Rendered images with source text

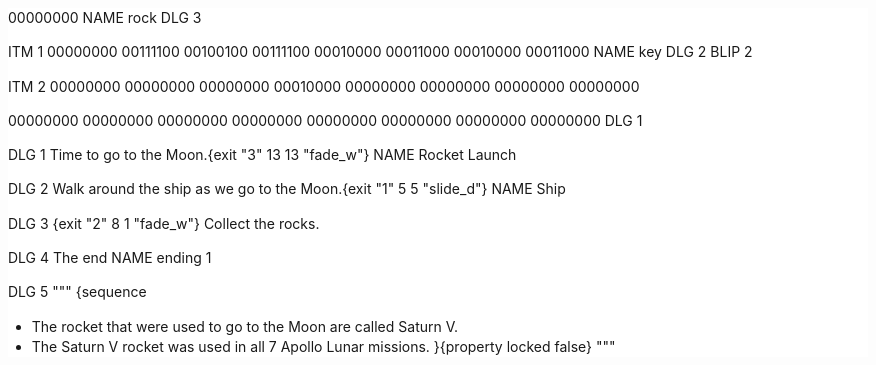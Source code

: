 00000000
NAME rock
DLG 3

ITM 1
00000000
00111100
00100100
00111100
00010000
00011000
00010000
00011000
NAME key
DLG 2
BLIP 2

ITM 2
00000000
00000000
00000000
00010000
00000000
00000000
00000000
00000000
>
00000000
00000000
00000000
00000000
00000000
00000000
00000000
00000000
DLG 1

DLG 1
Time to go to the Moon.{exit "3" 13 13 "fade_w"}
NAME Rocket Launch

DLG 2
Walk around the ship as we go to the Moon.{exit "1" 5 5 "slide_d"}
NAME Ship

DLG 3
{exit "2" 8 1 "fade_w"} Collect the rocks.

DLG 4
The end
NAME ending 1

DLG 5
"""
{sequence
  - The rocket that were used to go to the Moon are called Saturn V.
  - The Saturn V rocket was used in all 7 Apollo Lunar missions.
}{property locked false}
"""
==
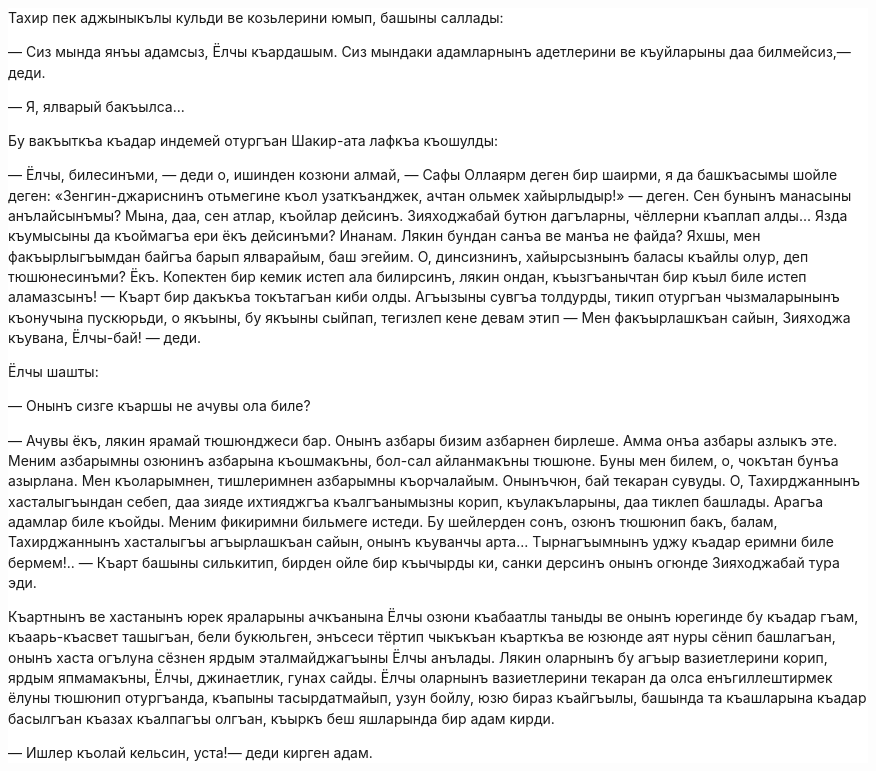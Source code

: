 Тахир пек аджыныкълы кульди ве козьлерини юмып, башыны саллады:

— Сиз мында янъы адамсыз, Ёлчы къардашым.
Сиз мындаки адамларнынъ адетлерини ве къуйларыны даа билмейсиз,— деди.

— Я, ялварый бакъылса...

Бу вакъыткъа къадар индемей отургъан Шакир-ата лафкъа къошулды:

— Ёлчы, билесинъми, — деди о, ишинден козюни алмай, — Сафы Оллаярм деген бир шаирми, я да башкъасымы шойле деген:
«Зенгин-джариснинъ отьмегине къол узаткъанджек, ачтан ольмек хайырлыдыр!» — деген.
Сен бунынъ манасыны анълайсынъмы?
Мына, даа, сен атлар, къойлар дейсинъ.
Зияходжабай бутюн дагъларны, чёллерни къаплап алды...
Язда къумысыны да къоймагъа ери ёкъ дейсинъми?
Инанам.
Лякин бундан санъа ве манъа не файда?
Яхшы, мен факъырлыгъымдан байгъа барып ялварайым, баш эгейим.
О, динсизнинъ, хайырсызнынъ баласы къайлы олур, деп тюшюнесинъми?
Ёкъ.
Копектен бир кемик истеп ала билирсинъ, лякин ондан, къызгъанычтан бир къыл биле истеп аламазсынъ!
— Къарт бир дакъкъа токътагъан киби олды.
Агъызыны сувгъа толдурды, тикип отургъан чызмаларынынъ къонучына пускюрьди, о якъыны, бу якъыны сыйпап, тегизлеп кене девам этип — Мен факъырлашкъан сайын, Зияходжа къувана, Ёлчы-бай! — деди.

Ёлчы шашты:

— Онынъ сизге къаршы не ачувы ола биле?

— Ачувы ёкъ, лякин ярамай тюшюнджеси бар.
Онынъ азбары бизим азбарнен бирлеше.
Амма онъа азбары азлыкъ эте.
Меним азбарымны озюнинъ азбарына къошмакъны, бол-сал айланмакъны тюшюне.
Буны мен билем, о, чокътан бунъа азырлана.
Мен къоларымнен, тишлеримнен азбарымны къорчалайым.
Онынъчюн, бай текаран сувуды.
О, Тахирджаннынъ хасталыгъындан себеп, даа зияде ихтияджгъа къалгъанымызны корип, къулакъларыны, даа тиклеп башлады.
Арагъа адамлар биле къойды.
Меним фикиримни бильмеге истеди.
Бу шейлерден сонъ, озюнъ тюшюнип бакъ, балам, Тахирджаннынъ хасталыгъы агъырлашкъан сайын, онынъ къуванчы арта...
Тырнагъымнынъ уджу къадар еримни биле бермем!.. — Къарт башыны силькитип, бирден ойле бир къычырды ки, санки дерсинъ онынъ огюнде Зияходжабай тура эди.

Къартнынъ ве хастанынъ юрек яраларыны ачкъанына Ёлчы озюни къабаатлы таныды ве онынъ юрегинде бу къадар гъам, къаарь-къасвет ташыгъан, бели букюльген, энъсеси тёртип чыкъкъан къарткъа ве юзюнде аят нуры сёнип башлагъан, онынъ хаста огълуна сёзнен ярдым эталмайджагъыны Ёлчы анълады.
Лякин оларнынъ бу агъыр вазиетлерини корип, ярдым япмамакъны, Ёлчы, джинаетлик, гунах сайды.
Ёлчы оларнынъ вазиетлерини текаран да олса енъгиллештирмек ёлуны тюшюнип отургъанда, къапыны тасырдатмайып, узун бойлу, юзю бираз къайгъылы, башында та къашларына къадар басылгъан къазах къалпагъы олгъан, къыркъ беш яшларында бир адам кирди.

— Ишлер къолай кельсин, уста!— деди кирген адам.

## WHAT TO PRODUCE
Return, unchanged, the run of lines above that opens with the line containing "Амма онъа азбары азлыкъ эте." and closes with the line containing "Лякин оларнынъ бу". Include both.

## SOLUTION FOR THIS TASK
Амма онъа азбары азлыкъ эте.
Меним азбарымны озюнинъ азбарына къошмакъны, бол-сал айланмакъны тюшюне.
Буны мен билем, о, чокътан бунъа азырлана.
Мен къоларымнен, тишлеримнен азбарымны къорчалайым.
Онынъчюн, бай текаран сувуды.
О, Тахирджаннынъ хасталыгъындан себеп, даа зияде ихтияджгъа къалгъанымызны корип, къулакъларыны, даа тиклеп башлады.
Арагъа адамлар биле къойды.
Меним фикиримни бильмеге истеди.
Бу шейлерден сонъ, озюнъ тюшюнип бакъ, балам, Тахирджаннынъ хасталыгъы агъырлашкъан сайын, онынъ къуванчы арта...
Тырнагъымнынъ уджу къадар еримни биле бермем!.. — Къарт башыны силькитип, бирден ойле бир къычырды ки, санки дерсинъ онынъ огюнде Зияходжабай тура эди.

Къартнынъ ве хастанынъ юрек яраларыны ачкъанына Ёлчы озюни къабаатлы таныды ве онынъ юрегинде бу къадар гъам, къаарь-къасвет ташыгъан, бели букюльген, энъсеси тёртип чыкъкъан къарткъа ве юзюнде аят нуры сёнип башлагъан, онынъ хаста огълуна сёзнен ярдым эталмайджагъыны Ёлчы анълады.
Лякин оларнынъ бу агъыр вазиетлерини корип, ярдым япмамакъны, Ёлчы, джинаетлик, гунах сайды.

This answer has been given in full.